- _ABOUT THIS EXERCISE_
Every record should be copied exactly, and the images omitted.

- _TASK INPUT_
—————

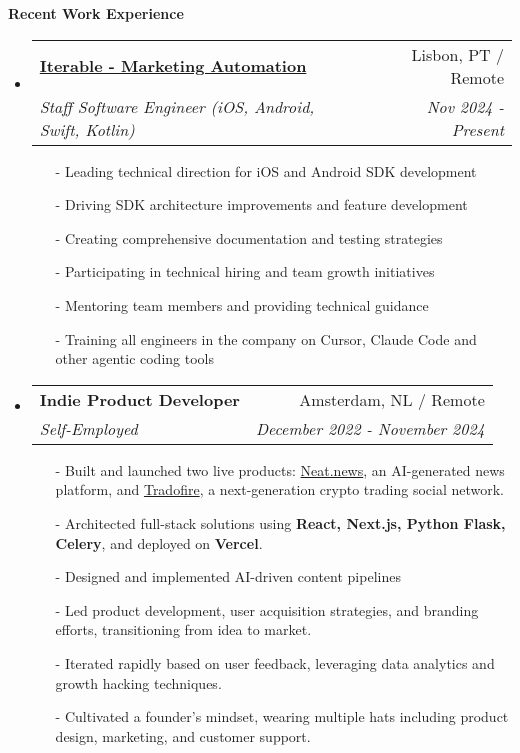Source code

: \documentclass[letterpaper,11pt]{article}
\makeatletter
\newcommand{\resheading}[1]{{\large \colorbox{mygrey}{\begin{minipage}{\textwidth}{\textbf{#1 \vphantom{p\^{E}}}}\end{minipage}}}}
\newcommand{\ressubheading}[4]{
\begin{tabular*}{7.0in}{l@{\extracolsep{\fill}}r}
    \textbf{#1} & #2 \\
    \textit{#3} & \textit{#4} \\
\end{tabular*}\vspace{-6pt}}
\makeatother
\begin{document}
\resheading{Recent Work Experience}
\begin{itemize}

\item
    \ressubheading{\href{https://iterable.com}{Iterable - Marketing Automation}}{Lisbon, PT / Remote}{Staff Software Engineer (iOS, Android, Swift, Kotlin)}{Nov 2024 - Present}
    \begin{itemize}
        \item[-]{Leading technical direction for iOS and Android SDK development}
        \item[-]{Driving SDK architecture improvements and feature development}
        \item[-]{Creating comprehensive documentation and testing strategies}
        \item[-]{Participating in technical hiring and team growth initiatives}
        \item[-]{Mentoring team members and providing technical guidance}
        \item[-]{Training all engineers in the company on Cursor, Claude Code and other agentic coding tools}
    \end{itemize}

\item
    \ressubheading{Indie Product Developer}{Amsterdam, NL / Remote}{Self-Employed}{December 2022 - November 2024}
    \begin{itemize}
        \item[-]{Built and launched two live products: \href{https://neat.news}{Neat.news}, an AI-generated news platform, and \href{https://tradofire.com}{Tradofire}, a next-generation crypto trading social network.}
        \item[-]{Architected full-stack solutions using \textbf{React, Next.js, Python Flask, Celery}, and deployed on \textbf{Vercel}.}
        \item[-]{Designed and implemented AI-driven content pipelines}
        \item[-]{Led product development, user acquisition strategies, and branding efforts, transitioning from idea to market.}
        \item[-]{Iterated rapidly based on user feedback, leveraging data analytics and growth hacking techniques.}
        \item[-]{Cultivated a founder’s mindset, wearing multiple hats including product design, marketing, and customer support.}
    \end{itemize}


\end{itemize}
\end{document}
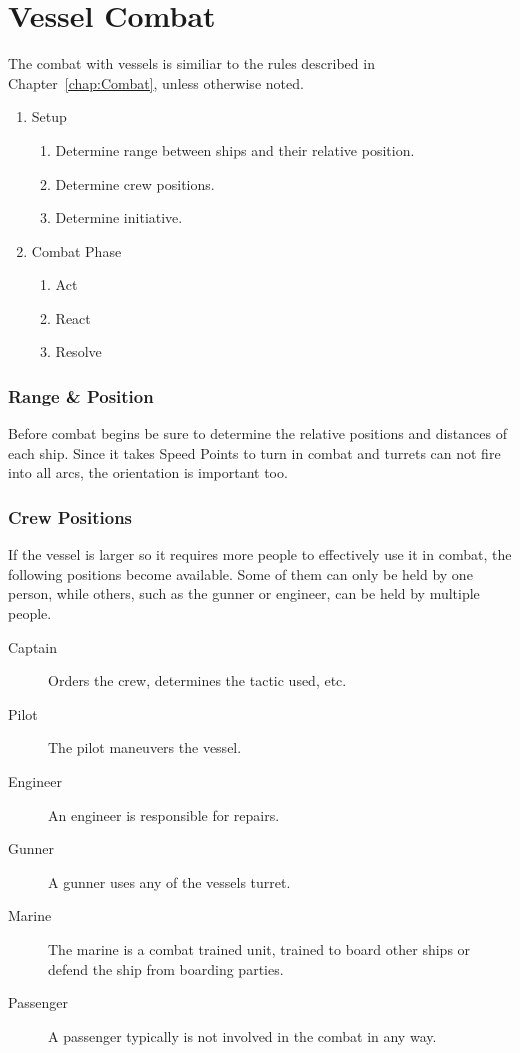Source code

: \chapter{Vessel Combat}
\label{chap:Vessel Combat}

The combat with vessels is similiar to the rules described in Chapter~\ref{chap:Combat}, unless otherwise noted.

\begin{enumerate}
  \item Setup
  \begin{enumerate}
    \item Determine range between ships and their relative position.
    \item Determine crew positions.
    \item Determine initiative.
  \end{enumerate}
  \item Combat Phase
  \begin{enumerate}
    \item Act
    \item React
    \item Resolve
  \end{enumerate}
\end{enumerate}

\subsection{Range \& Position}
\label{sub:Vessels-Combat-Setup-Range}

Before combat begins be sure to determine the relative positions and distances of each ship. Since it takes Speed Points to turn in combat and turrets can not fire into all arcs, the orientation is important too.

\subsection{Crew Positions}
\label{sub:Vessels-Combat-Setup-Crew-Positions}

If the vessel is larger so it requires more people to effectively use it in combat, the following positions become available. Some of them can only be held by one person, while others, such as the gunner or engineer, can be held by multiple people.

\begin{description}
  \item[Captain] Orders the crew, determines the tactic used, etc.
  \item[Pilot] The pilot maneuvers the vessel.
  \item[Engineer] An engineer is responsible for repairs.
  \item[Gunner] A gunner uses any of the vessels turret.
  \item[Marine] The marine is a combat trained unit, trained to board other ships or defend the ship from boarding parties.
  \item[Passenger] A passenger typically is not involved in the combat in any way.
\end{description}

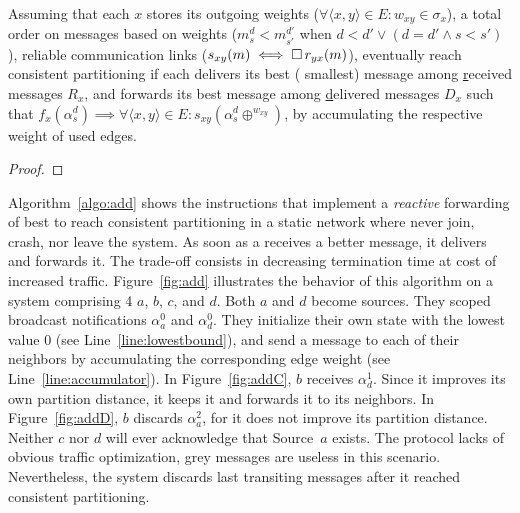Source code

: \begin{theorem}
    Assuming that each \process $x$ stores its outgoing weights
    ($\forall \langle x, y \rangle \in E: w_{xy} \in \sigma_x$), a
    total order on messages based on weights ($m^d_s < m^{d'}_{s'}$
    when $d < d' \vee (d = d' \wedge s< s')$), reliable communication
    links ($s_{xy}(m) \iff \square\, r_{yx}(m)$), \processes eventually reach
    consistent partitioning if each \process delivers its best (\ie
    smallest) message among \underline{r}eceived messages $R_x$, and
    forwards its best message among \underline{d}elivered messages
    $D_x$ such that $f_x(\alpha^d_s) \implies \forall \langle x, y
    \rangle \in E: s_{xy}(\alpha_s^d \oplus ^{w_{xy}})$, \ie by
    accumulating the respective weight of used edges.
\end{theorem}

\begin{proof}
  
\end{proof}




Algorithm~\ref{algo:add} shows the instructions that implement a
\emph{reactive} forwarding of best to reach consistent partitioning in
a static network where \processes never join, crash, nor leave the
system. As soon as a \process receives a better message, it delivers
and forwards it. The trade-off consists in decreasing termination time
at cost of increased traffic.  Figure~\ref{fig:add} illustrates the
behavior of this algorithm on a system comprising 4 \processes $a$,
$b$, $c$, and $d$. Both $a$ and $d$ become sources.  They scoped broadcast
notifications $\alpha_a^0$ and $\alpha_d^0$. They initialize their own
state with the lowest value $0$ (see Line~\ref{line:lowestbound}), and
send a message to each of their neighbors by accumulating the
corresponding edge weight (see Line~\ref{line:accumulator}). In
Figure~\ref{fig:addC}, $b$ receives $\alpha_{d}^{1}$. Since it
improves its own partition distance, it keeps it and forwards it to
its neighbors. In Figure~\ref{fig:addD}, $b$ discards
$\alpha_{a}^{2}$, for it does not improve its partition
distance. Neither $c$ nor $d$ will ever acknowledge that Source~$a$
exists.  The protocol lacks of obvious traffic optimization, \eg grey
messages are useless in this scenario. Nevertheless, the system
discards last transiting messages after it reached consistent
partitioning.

—————

- _ANSWER TO THIS PROBLEM_
Source code

: \documentclass[letterpaper,11pt]{article}
\makeatletter
\newcommand{\resheading}[1]{{\large \colorbox{mygrey}{\begin{minipage}{\textwidth}{\textbf{#1 \vphantom{p\^{E}}}}\end{minipage}}}}
\newcommand{\ressubheading}[4]{
\begin{tabular*}{7.0in}{l@{\extracolsep{\fill}}r}
    \textbf{#1} & #2 \\
    \textit{#3} & \textit{#4} \\
\end{tabular*}\vspace{-6pt}}
\makeatother
\begin{document}
\resheading{Recent Work Experience}
\begin{itemize}

\item
    \ressubheading{\href{https://iterable.com}{Iterable - Marketing Automation}}{Lisbon, PT / Remote}{Staff Software Engineer (iOS, Android, Swift, Kotlin)}{Nov 2024 - Present}
    \begin{itemize}
        \item[-]{Leading technical direction for iOS and Android SDK development}
        \item[-]{Driving SDK architecture improvements and feature development}
        \item[-]{Creating comprehensive documentation and testing strategies}
        \item[-]{Participating in technical hiring and team growth initiatives}
        \item[-]{Mentoring team members and providing technical guidance}
        \item[-]{Training all engineers in the company on Cursor, Claude Code and other agentic coding tools}
    \end{itemize}

\item
    \ressubheading{Indie Product Developer}{Amsterdam, NL / Remote}{Self-Employed}{December 2022 - November 2024}
    \begin{itemize}
        \item[-]{Built and launched two live products: \href{https://neat.news}{Neat.news}, an AI-generated news platform, and \href{https://tradofire.com}{Tradofire}, a next-generation crypto trading social network.}
        \item[-]{Architected full-stack solutions using \textbf{React, Next.js, Python Flask, Celery}, and deployed on \textbf{Vercel}.}
        \item[-]{Designed and implemented AI-driven content pipelines}
        \item[-]{Led product development, user acquisition strategies, and branding efforts, transitioning from idea to market.}
        \item[-]{Iterated rapidly based on user feedback, leveraging data analytics and growth hacking techniques.}
        \item[-]{Cultivated a founder’s mindset, wearing multiple hats including product design, marketing, and customer support.}
    \end{itemize}


\end{itemize}
\end{document}
Source code

: \chapter{Vessel Combat}
\label{chap:Vessel Combat}

The combat with vessels is similiar to the rules described in Chapter~\ref{chap:Combat}, unless otherwise noted.

\begin{enumerate}
  \item Setup
  \begin{enumerate}
    \item Determine range between ships and their relative position.
    \item Determine crew positions.
    \item Determine initiative.
  \end{enumerate}
  \item Combat Phase
  \begin{enumerate}
    \item Act
    \item React
    \item Resolve
  \end{enumerate}
\end{enumerate}

\subsection{Range \& Position}
\label{sub:Vessels-Combat-Setup-Range}

Before combat begins be sure to determine the relative positions and distances of each ship. Since it takes Speed Points to turn in combat and turrets can not fire into all arcs, the orientation is important too.

\subsection{Crew Positions}
\label{sub:Vessels-Combat-Setup-Crew-Positions}

If the vessel is larger so it requires more people to effectively use it in combat, the following positions become available. Some of them can only be held by one person, while others, such as the gunner or engineer, can be held by multiple people.

\begin{description}
  \item[Captain] Orders the crew, determines the tactic used, etc.
  \item[Pilot] The pilot maneuvers the vessel.
  \item[Engineer] An engineer is responsible for repairs.
  \item[Gunner] A gunner uses any of the vessels turret.
  \item[Marine] The marine is a combat trained unit, trained to board other ships or defend the ship from boarding parties.
  \item[Passenger] A passenger typically is not involved in the combat in any way.
\end{description}

Source code

: \begin{theorem}
    Assuming that each \process $x$ stores its outgoing weights
    ($\forall \langle x, y \rangle \in E: w_{xy} \in \sigma_x$), a
    total order on messages based on weights ($m^d_s < m^{d'}_{s'}$
    when $d < d' \vee (d = d' \wedge s< s')$), reliable communication
    links ($s_{xy}(m) \iff \square\, r_{yx}(m)$), \processes eventually reach
    consistent partitioning if each \process delivers its best (\ie
    smallest) message among \underline{r}eceived messages $R_x$, and
    forwards its best message among \underline{d}elivered messages
    $D_x$ such that $f_x(\alpha^d_s) \implies \forall \langle x, y
    \rangle \in E: s_{xy}(\alpha_s^d \oplus ^{w_{xy}})$, \ie by
    accumulating the respective weight of used edges.
\end{theorem}

\begin{proof}
  
\end{proof}




Algorithm~\ref{algo:add} shows the instructions that implement a
\emph{reactive} forwarding of best to reach consistent partitioning in
a static network where \processes never join, crash, nor leave the
system. As soon as a \process receives a better message, it delivers
and forwards it. The trade-off consists in decreasing termination time
at cost of increased traffic.  Figure~\ref{fig:add} illustrates the
behavior of this algorithm on a system comprising 4 \processes $a$,
$b$, $c$, and $d$. Both $a$ and $d$ become sources.  They scoped broadcast
notifications $\alpha_a^0$ and $\alpha_d^0$. They initialize their own
state with the lowest value $0$ (see Line~\ref{line:lowestbound}), and
send a message to each of their neighbors by accumulating the
corresponding edge weight (see Line~\ref{line:accumulator}). In
Figure~\ref{fig:addC}, $b$ receives $\alpha_{d}^{1}$. Since it
improves its own partition distance, it keeps it and forwards it to
its neighbors. In Figure~\ref{fig:addD}, $b$ discards
$\alpha_{a}^{2}$, for it does not improve its partition
distance. Neither $c$ nor $d$ will ever acknowledge that Source~$a$
exists.  The protocol lacks of obvious traffic optimization, \eg grey
messages are useless in this scenario. Nevertheless, the system
discards last transiting messages after it reached consistent
partitioning.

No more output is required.